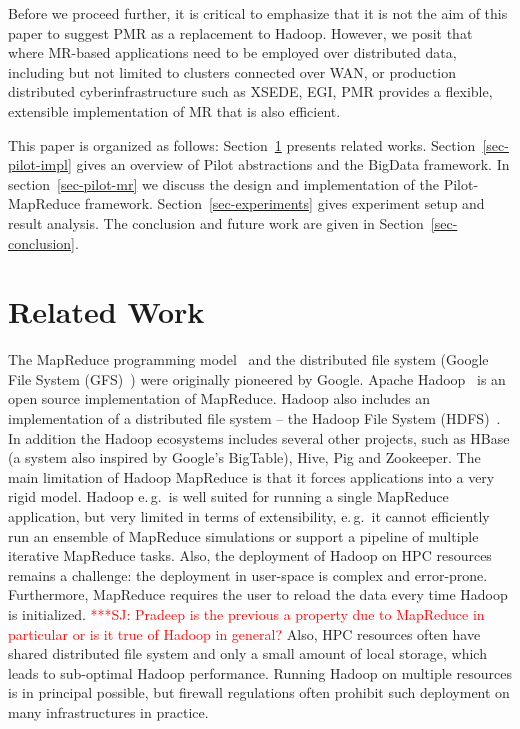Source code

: \documentclass{acm_proc_article-sp}
\newcommand{\jhanote}[1]{ {\textcolor{red} { ***SJ: #1 }}}
\newcommand{\jhanote}[1]{}
\newcommand{\upp}{\vspace*{-0.5em}}
\newcommand{\pilot}{Pilot\xspace}
\newcommand{\pilotmapreduce}{Pilot-MapReduce\xspace}
\begin{document}
Before we proceed further, it is critical to emphasize that it is not
the aim of this paper to suggest PMR as a replacement to Hadoop.
However, we posit that where MR-based applications need to be employed
over distributed data, including but not limited to clusters connected
over WAN, or production distributed cyberinfrastructure such as XSEDE,
EGI, PMR provides a flexible, extensible implementation of MR that is
also efficient.
 

This paper is organized as follows: Section~\ref{sec:related_work} presents
related works. Section~\ref{sec-pilot-impl} gives an overview of \pilot
abstractions and the BigData framework. In section~\ref{sec-pilot-mr} we discuss
the design and implementation of the \pilotmapreduce framework.
Section~\ref{sec-experiments} gives experiment setup and result analysis. The
conclusion and future work are given in Section~\ref{sec-conclusion}.

\upp\upp

\section{Related Work}
\label{sec:related_work}
The MapReduce programming model~\cite{Dean:2004:MSD:1251254.1251264}
and the distributed file system (Google File System
(GFS)~\cite{Ghemawat:2003:GFS:1165389.945450}) were originally
pioneered by Google. Apache Hadoop~\cite{hadoop} is an open source
implementation of MapReduce. Hadoop also includes an implementation of
a distributed file system -- the Hadoop File System
(HDFS)~\cite{Borthakur:2007fk}. In addition the Hadoop ecosystems
includes several other projects, such as HBase (a system also inspired
by Google's BigTable), Hive, Pig and Zookeeper. The main limitation of
Hadoop MapReduce is that it forces applications into a very rigid
model. Hadoop e.\,g.\ is well suited for running a single MapReduce
application, but very limited in terms of extensibility, e.\,g.\ it
cannot efficiently run an ensemble of MapReduce simulations or support
a pipeline of multiple iterative MapReduce tasks. Also, the deployment
of Hadoop on HPC resources remains a challenge: the deployment in
user-space is complex and error-prone. Furthermore, MapReduce requires
the user to reload the data every time Hadoop is
initialized. \jhanote{Pradeep is the previous a property due to
  MapReduce in particular or is it true of Hadoop in general?} Also,
HPC resources often have shared distributed file system and only a
small amount of local storage, which leads to sub-optimal Hadoop
performance. Running Hadoop on multiple resources is in principal
possible, but firewall regulations often prohibit such deployment on
many infrastructures in practice.
\end{document}

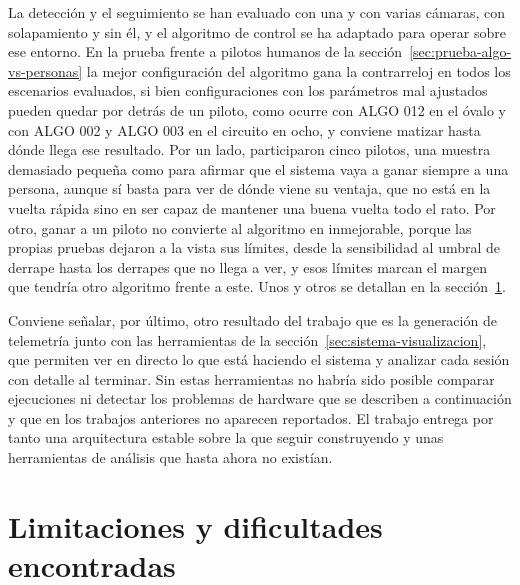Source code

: La detección y el seguimiento se han evaluado con una y con varias cámaras, con solapamiento y sin él, y el algoritmo de control se ha adaptado para operar sobre ese entorno. En la prueba frente a pilotos humanos de la sección~\ref{sec:prueba-algo-vs-personas} la mejor configuración del algoritmo gana la contrarreloj en todos los escenarios evaluados, si bien configuraciones con los parámetros mal ajustados pueden quedar por detrás de un piloto, como ocurre con ALGO 012 en el óvalo y con ALGO 002 y ALGO 003 en el circuito en ocho, y conviene matizar hasta dónde llega ese resultado. Por un lado, participaron cinco pilotos, una muestra demasiado pequeña como para afirmar que el sistema vaya a ganar siempre a una persona, aunque sí basta para ver de dónde viene su ventaja, que no está en la vuelta rápida sino en ser capaz de mantener una buena vuelta todo el rato. Por otro, ganar a un piloto no convierte al algoritmo en inmejorable, porque las propias pruebas dejaron a la vista sus límites, desde la sensibilidad al umbral de derrape hasta los derrapes que no llega a ver, y esos límites marcan el margen que tendría otro algoritmo frente a este. Unos y otros se detallan en la sección~\ref{sec:limitaciones}.

Conviene señalar, por último, otro resultado del trabajo que es la generación de telemetría junto con las herramientas de la sección~\ref{sec:sistema-visualizacion}, que permiten ver en directo lo que está haciendo el sistema y analizar cada sesión con detalle al terminar. Sin estas herramientas no habría sido posible comparar ejecuciones ni detectar los problemas de hardware que se describen a continuación y que en los trabajos anteriores no aparecen reportados. El trabajo entrega por tanto una arquitectura estable sobre la que seguir construyendo y unas herramientas de análisis que hasta ahora no existían.

\section{Limitaciones y dificultades encontradas}
\label{sec:limitaciones}

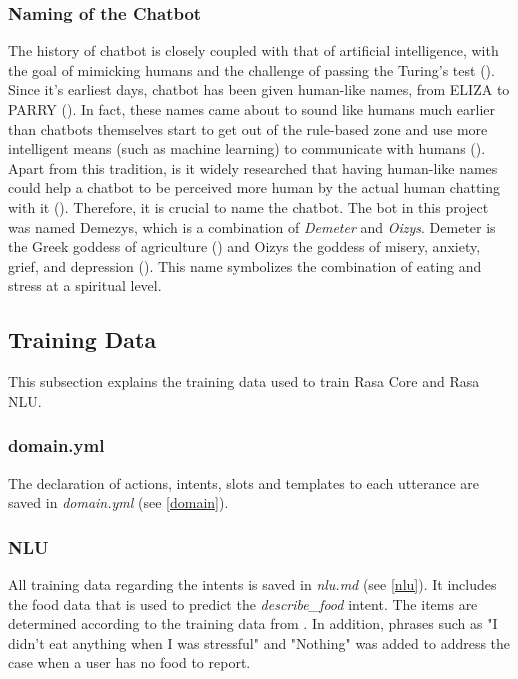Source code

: \subsubsection{Naming of the Chatbot}
The history of chatbot is closely coupled with that of artificial intelligence, with the goal of mimicking humans and the challenge of passing the Turing's test (\cite{38_turing}). Since it's earliest days, chatbot has been given human-like names, from ELIZA to PARRY (\cite{37_early_chatbots_1}). In fact, these names came about to sound like humans much earlier than chatbots themselves start to get out of the rule-based zone and use more intelligent means (such as machine learning) to communicate with humans (\cite{36_early_chatbots}). Apart from this tradition, is it widely researched that having human-like names could help a chatbot to be perceived more human by the actual human chatting with it (\cite{35_chatbot_name_1, 34_chatbot_name}). Therefore, it is crucial to name the chatbot. The bot in this project was named Demezys, which is a combination of \emph{Demeter} and \emph{Oizys}. Demeter is the Greek goddess of agriculture (\cite{39_demeter}) and Oizys the goddess of misery, anxiety, grief, and depression (\cite{40_oizys}). This name symbolizes the combination of eating and stress at a spiritual level.

\subsection{Training Data}
This subsection explains the training data used to train Rasa Core and Rasa NLU.

\subsubsection{domain.yml}
The declaration of actions, intents, slots and templates to each utterance are saved in \emph{domain.yml} (see \autoref{domain}).

\subsubsection{NLU}
All training data regarding the intents is saved in \emph{nlu.md} (see \autoref{nlu}). It includes the food data that is used to predict the \emph{describe\_food} intent. The items are determined according to the training data from \citeauthor{17_ludwig}. In addition, phrases such as "I didn't eat anything when I was stressful" and "Nothing" was added to address the case when a user has no food to report.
*-*-*
### Assigned task:
Beginning with the line that has "overview of \pilot" and ending with the line that has "cannot efficiently run", set down the lines above exactly and include no others.

### Exercise answer:
related works. Section~\ref{sec-pilot-impl} gives an overview of \pilot
abstractions and the BigData framework. In section~\ref{sec-pilot-mr} we discuss
the design and implementation of the \pilotmapreduce framework.
Section~\ref{sec-experiments} gives experiment setup and result analysis. The
conclusion and future work are given in Section~\ref{sec-conclusion}.

\upp\upp

\section{Related Work}
\label{sec:related_work}
The MapReduce programming model~\cite{Dean:2004:MSD:1251254.1251264}
and the distributed file system (Google File System
(GFS)~\cite{Ghemawat:2003:GFS:1165389.945450}) were originally
pioneered by Google. Apache Hadoop~\cite{hadoop} is an open source
implementation of MapReduce. Hadoop also includes an implementation of
a distributed file system -- the Hadoop File System
(HDFS)~\cite{Borthakur:2007fk}. In addition the Hadoop ecosystems
includes several other projects, such as HBase (a system also inspired
by Google's BigTable), Hive, Pig and Zookeeper. The main limitation of
Hadoop MapReduce is that it forces applications into a very rigid
model. Hadoop e.\,g.\ is well suited for running a single MapReduce
application, but very limited in terms of extensibility, e.\,g.\ it
cannot efficiently run an ensemble of MapReduce simulations or support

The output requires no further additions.